# EXERCISE PROMPT:
If a line in the records contains the string "thực", show that line.

# DATA SUPPLIED:
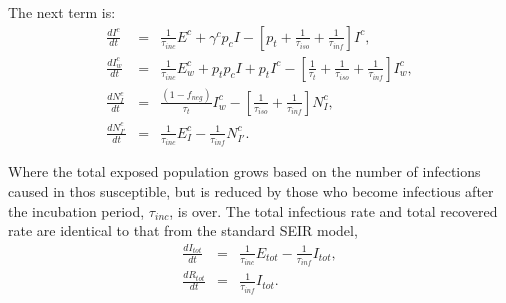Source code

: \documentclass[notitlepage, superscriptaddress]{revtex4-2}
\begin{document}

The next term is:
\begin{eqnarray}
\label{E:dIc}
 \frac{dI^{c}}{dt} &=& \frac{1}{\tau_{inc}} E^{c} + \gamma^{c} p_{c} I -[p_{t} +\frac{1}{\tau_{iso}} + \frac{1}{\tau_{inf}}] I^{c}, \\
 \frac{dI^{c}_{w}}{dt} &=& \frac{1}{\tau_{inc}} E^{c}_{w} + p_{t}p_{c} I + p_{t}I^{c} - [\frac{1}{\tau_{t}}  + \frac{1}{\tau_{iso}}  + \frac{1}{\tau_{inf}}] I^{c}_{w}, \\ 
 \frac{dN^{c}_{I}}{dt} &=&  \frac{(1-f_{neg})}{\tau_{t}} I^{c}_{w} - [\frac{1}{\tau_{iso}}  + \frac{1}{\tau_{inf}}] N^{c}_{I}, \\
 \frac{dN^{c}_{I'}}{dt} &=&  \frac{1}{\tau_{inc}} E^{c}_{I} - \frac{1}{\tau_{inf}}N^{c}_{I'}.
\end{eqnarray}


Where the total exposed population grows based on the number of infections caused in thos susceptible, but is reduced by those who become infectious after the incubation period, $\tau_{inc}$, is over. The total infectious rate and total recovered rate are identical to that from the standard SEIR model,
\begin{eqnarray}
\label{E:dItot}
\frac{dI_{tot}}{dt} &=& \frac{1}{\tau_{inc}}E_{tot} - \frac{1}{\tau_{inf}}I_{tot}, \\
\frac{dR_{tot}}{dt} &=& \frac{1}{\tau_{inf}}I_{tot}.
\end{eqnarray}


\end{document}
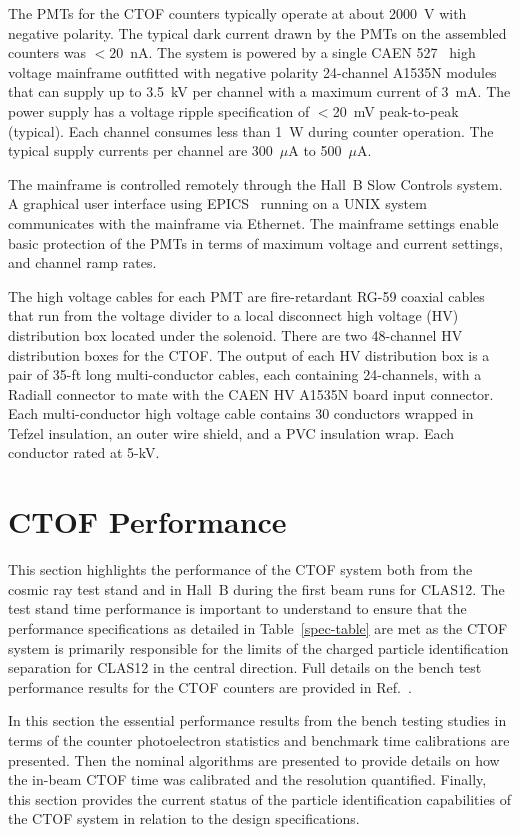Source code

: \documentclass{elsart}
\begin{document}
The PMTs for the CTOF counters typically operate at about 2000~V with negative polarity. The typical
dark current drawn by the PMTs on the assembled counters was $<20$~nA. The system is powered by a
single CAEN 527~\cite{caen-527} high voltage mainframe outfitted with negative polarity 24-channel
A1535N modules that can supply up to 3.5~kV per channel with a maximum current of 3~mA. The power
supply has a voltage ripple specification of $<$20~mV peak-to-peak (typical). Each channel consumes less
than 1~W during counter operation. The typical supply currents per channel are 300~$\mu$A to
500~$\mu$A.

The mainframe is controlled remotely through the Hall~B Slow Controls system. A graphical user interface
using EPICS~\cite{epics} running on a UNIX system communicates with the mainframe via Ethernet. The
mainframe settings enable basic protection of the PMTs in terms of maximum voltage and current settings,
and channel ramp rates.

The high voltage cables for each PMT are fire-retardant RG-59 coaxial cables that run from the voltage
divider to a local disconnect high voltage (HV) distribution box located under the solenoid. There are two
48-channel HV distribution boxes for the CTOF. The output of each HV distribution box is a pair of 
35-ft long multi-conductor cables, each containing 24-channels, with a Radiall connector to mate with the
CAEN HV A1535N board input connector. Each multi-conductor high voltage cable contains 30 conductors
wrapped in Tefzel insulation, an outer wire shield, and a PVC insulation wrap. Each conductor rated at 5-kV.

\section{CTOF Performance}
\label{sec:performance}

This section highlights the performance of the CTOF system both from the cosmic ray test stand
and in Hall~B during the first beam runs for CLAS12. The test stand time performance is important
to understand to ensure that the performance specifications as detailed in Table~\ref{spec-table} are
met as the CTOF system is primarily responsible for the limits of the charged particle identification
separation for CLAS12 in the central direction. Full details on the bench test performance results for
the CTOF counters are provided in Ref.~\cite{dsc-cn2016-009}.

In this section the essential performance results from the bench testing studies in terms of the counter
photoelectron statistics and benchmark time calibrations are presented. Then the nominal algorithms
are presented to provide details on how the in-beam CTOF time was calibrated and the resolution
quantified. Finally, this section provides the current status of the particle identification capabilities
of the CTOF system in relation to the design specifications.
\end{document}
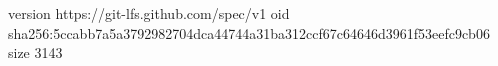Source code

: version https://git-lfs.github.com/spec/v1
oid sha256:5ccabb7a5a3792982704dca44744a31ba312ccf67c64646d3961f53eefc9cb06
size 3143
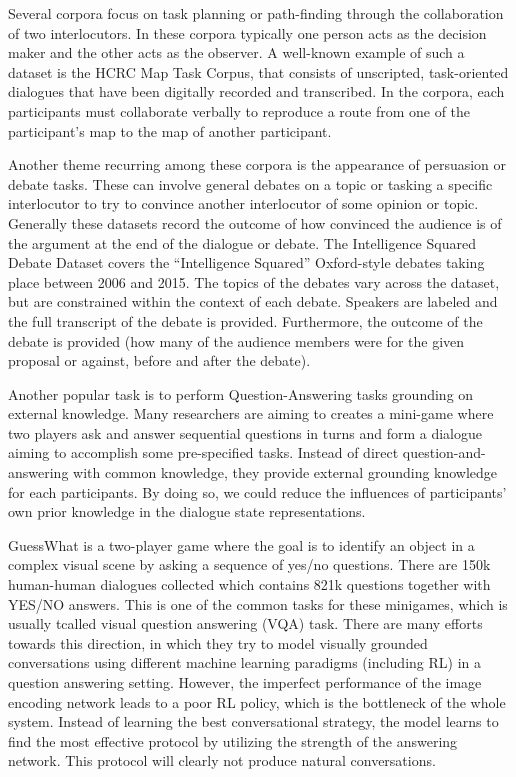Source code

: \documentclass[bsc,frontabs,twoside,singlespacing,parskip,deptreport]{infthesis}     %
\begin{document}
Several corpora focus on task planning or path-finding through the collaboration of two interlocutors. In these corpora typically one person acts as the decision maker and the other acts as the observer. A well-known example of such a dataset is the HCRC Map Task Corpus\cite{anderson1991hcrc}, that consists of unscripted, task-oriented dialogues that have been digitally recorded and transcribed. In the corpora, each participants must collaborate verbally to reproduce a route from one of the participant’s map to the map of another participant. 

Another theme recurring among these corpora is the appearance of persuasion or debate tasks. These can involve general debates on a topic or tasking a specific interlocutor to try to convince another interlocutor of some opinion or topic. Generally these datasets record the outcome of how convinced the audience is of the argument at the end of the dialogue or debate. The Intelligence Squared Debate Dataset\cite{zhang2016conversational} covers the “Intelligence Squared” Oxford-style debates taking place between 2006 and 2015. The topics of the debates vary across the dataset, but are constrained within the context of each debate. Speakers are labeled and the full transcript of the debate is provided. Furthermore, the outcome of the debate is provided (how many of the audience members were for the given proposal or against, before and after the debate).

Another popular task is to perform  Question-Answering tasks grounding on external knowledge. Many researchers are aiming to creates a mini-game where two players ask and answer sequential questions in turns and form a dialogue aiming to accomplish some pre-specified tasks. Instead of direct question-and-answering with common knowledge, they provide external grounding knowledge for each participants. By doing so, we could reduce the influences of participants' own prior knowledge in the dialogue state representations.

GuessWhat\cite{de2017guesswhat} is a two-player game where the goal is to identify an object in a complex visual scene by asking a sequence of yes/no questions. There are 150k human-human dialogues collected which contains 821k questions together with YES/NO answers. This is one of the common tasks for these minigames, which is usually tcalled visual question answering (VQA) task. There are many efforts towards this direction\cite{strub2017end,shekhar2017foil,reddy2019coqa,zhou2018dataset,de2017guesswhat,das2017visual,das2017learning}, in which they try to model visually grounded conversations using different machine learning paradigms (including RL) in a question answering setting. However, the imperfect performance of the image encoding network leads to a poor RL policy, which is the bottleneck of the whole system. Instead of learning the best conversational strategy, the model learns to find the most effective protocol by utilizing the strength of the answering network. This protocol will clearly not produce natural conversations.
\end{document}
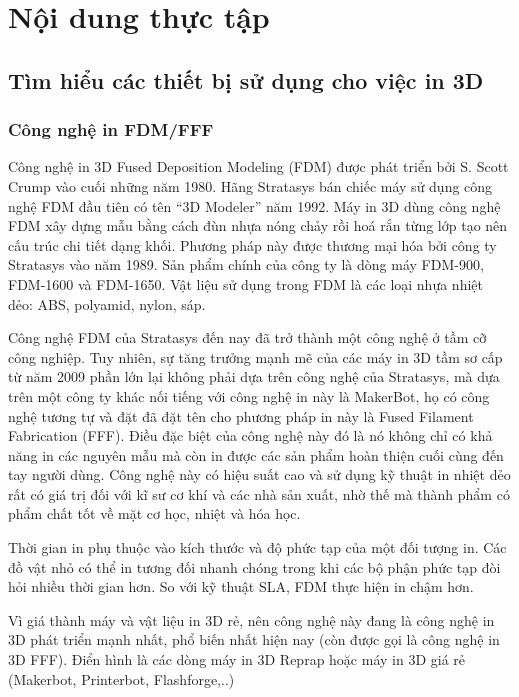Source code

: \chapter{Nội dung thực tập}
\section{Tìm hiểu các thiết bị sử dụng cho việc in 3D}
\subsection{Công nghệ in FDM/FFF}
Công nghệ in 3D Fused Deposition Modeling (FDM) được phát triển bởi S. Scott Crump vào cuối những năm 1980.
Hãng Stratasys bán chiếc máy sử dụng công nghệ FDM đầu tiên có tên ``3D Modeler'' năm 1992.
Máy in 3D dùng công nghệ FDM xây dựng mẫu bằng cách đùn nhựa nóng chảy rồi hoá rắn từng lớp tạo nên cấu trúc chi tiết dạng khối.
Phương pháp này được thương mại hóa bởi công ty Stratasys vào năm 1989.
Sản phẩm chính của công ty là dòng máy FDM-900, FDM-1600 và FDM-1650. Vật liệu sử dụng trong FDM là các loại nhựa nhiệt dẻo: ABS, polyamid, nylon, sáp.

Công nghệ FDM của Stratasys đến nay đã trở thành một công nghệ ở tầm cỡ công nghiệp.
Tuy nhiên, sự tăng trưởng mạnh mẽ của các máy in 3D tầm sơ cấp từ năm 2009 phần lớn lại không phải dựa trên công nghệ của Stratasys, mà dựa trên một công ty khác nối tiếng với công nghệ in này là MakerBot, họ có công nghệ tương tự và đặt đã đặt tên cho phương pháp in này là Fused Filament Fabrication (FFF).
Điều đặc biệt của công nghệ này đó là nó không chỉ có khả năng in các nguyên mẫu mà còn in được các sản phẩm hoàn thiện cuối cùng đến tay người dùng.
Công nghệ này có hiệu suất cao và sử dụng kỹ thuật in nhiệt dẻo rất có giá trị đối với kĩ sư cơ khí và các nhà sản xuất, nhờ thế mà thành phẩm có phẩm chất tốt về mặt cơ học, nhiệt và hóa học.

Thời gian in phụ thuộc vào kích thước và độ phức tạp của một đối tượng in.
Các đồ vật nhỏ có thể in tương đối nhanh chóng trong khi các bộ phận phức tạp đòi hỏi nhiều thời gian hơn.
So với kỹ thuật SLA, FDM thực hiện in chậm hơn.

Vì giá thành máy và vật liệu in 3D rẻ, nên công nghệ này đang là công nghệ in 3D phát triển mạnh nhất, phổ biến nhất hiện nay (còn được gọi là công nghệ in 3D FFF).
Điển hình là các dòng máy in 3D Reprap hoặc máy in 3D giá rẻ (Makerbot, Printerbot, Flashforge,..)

# SOLUTION FOR THIS TASK:
: \chapter{Nội dung thực tập}
So với kỹ thuật SLA, FDM thực hiện in chậm hơn.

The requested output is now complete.